Task input Start Marker

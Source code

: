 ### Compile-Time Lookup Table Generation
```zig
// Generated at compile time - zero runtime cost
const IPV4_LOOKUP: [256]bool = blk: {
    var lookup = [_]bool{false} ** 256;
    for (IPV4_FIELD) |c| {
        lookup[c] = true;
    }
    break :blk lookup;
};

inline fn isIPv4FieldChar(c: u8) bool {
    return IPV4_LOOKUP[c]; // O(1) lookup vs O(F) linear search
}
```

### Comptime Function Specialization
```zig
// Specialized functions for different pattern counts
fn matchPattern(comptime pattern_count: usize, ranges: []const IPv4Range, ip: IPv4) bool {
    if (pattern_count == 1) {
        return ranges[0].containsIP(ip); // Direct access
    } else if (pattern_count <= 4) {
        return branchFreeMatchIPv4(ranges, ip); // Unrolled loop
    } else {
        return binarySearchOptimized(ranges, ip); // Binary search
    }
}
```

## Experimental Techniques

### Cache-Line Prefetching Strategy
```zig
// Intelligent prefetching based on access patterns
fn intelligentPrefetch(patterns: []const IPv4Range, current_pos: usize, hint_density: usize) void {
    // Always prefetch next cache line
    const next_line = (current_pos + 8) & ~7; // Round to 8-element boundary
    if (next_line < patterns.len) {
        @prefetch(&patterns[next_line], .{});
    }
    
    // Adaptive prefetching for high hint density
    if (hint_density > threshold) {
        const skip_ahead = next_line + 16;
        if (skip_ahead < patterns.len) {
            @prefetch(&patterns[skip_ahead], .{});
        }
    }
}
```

Task input End Marker
Task input Start Marker

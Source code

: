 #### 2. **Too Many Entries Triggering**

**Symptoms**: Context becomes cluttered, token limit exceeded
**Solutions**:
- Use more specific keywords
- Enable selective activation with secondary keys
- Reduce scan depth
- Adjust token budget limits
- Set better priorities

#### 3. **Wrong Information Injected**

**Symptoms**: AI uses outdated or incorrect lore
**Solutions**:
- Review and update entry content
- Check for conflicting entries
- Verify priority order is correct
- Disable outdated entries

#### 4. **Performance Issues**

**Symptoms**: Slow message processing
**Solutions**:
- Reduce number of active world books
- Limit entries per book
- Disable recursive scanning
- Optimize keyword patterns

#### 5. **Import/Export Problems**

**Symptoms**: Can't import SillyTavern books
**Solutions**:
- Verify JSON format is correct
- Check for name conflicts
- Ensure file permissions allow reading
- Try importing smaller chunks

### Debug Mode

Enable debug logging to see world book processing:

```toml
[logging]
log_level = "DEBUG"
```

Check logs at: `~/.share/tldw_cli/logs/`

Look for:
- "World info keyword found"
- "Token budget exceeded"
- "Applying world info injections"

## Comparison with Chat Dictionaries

Task input End Marker

Work required: Determine how many lines in the preceding records include the word "Reduce". The answer is that number alone.

Exercise answer: 2